Many more of us are now well-versed in the ways of the Internet, but the sheer volume of information available has become overwhelming. Social networks thrive, in many ways, as filters. You tell the network what and who you like, and it gives you the information you want.
The arrival of Graph Search doesn't mean that Facebook instantly transformed into its own self-sustaining network, or that it will do so anytime soon. It merely put the first pieces in place for people to get everything they need out of the Internet without ever setting foot outside Facebook's domain.
Search is what made Google a worldwide juggernaut. Search (for anything you want to buy) is what made Amazon the de facto marketplace of the Internet. And search is what could ultimately turn Facebook into an Internet sandbox whose bounds people are happy to remain within.
Most of the other required pieces are in place. Even if they're incomplete and underutilized, Facebook has the framework for communication, media sharing, news distribution, commerce, entertainment and app development. Graph Search could someday tie all these services and utilities together.
Imagine a future Facebook that serves as a single destination for planning a trip. Its graph will tell you where the most popular hotels and destinations are in any given city. You'd have user-submitted photos and videos at your disposal to get the lay of the land. Then you could hypothetically buy plane tickets, book hotels, and anything else you'd need from within the network.
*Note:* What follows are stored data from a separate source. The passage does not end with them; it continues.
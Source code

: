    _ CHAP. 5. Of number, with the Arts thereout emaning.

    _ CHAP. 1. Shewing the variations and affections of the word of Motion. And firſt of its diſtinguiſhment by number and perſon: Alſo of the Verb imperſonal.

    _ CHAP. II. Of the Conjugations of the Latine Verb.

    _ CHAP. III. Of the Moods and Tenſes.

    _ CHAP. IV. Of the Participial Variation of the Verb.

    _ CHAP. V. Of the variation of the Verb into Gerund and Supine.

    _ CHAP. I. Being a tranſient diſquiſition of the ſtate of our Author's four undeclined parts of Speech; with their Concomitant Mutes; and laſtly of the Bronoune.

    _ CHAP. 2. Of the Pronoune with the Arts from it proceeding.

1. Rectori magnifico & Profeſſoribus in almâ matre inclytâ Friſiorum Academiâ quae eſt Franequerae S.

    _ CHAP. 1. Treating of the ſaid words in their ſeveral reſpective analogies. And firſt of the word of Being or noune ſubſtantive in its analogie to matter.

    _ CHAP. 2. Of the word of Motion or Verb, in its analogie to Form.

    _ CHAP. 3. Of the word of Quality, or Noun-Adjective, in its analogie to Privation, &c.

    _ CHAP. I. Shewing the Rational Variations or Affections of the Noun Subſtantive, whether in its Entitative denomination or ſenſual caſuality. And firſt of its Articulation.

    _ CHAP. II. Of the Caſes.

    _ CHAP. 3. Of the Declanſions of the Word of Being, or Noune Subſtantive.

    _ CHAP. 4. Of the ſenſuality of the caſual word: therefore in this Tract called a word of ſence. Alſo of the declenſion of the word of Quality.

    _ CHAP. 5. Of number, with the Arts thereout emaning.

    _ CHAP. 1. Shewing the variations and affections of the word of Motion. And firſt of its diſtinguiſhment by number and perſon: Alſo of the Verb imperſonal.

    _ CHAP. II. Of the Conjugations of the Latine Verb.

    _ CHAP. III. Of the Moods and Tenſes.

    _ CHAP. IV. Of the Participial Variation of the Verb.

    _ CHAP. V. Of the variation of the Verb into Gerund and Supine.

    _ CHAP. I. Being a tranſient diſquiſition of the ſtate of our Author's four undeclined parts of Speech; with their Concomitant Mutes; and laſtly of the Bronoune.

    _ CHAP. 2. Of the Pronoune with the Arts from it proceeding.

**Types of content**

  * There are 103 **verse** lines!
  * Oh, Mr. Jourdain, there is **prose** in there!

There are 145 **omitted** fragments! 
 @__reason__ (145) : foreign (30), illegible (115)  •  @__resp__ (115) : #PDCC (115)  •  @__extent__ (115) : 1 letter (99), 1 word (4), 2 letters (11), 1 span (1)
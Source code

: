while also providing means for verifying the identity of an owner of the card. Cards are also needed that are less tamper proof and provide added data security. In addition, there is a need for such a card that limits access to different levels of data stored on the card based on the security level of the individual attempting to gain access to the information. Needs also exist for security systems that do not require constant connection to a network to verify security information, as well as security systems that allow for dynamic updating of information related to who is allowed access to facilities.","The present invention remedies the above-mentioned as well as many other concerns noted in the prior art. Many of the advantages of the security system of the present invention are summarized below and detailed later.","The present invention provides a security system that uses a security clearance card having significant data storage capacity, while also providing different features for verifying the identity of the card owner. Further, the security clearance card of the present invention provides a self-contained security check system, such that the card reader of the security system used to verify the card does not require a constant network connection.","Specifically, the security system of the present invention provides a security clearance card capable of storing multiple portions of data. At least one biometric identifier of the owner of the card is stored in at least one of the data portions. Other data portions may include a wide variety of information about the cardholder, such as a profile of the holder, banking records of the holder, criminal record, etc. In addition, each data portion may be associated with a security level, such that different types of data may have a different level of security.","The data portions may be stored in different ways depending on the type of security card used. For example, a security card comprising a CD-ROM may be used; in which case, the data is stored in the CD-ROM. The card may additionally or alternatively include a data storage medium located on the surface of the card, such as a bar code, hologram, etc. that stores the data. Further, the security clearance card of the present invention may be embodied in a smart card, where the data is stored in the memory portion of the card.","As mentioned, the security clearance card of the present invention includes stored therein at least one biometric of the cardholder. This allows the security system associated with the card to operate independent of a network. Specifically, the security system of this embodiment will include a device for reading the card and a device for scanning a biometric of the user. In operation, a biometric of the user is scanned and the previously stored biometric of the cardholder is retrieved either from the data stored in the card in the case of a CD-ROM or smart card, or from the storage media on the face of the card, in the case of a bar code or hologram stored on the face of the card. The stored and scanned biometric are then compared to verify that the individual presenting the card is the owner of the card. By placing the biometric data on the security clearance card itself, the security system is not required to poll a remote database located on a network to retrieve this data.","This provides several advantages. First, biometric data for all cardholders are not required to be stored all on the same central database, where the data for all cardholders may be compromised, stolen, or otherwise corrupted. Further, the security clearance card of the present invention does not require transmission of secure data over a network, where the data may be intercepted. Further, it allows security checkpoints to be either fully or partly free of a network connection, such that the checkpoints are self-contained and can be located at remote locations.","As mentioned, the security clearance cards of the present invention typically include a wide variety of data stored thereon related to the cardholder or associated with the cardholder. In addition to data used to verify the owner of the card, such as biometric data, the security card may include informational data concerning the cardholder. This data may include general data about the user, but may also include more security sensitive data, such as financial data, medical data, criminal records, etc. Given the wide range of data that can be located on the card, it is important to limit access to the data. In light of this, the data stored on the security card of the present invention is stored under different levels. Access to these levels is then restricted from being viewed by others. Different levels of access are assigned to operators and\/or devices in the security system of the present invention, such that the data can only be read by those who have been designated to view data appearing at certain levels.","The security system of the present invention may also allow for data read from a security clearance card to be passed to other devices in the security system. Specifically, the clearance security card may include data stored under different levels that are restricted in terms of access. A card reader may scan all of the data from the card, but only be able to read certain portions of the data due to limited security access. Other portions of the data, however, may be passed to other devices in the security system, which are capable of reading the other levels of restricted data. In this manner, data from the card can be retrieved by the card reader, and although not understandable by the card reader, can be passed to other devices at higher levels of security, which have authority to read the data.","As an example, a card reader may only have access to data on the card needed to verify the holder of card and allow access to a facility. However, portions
Of course, such an idea hinges on how much of their life people choose to share on Facebook. There's growing user skepticism about what Facebook does with all the data we give it, but we're still throwing a ton of information its way: The site sucks in around 300 million photos and 2.7 billion likes every single day.
If Facebook can maintain that level of human participation, there's a lot of power in building a web within a web. Billions of humans pumping curated data into Facebook has to scare the hell out of companies like as Google, which builds all its services around the collection and interpretation of mass data. (Its human layer, Google+, seems stillborn.)
Google has to task algorithms with figuring out the patterns in all that data. Facebook has a head start, because we connect all the dots ourselves: It knows who we are, where we're from, what we like, when we were born and who we talk to each day.
Graph Search may seem like an incremental and nebulous update. For the time being, it is. But the opportunity exists for Facebook to operate as independent but extremely influential bubble inside the Internet at large.
The question is, would an AOL-like presence on the Internet today be more of a guiding light, or confining prison cell?